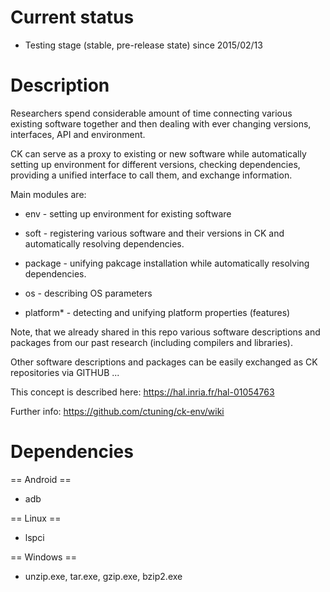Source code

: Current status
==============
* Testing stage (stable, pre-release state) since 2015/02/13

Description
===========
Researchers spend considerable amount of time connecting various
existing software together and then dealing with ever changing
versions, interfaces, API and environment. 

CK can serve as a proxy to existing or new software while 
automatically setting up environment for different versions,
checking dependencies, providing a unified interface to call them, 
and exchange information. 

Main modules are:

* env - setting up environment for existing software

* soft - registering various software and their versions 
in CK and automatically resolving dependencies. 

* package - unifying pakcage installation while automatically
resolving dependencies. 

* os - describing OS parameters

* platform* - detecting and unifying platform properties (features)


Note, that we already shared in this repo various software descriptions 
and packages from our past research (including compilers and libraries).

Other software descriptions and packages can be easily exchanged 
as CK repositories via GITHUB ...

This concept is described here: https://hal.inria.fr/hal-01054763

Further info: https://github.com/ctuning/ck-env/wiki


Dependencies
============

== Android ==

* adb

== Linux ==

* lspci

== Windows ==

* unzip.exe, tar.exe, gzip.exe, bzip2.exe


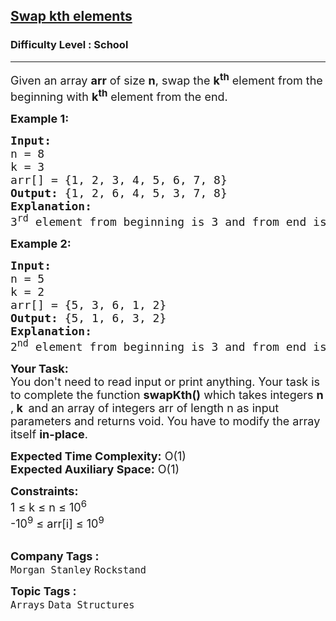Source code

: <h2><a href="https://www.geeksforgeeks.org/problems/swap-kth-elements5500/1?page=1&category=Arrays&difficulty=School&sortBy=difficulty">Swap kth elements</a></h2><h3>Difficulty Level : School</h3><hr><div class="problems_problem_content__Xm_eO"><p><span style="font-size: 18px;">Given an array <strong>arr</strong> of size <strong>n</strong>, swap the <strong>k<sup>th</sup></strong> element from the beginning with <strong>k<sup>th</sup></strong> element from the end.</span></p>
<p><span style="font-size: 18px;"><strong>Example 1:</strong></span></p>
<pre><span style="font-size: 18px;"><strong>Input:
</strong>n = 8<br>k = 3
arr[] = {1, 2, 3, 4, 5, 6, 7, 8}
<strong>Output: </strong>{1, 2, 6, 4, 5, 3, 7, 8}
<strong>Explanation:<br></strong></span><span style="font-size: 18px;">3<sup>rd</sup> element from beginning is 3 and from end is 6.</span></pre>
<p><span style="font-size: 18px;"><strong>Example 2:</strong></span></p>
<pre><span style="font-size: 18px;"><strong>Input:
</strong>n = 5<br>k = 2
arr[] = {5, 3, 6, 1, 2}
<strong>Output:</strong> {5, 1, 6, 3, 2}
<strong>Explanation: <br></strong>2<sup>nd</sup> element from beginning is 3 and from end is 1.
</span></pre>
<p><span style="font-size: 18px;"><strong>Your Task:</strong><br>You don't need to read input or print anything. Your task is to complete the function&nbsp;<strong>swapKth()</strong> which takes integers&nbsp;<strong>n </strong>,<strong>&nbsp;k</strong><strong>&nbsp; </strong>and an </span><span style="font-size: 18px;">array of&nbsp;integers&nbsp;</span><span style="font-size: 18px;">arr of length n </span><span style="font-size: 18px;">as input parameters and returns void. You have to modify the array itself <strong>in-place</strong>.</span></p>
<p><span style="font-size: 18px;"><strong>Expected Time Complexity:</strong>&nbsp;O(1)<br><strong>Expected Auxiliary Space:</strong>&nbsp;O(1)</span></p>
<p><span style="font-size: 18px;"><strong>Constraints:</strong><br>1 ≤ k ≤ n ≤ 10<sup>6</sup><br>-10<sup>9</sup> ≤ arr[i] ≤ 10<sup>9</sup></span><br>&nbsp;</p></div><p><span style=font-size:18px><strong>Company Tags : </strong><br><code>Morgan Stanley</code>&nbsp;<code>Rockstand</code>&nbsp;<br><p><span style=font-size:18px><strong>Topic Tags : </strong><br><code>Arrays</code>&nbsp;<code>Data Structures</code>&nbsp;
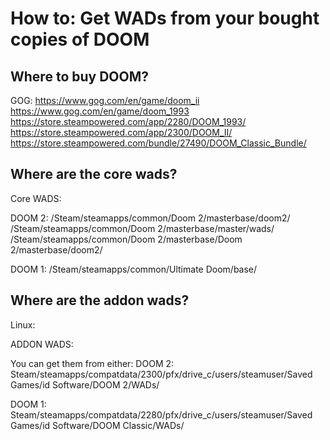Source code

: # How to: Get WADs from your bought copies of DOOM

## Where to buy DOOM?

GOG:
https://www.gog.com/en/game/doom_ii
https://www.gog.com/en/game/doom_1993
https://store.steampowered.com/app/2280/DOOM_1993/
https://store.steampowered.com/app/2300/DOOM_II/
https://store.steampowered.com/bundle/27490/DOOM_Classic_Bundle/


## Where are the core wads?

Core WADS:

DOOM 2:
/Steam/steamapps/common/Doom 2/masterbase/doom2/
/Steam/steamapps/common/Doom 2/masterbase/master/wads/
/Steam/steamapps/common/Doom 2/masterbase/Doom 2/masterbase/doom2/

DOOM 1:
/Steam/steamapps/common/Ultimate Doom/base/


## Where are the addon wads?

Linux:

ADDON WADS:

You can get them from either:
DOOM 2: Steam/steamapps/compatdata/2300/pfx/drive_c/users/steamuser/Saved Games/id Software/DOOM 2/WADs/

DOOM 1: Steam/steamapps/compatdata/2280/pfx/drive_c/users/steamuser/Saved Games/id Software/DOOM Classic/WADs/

» **Problem to solve**
Among the lines above, find those with the word "store". Copy them.

» **Finished exercise**
https://store.steampowered.com/app/2280/DOOM_1993/
https://store.steampowered.com/app/2300/DOOM_II/
https://store.steampowered.com/bundle/27490/DOOM_Classic_Bundle/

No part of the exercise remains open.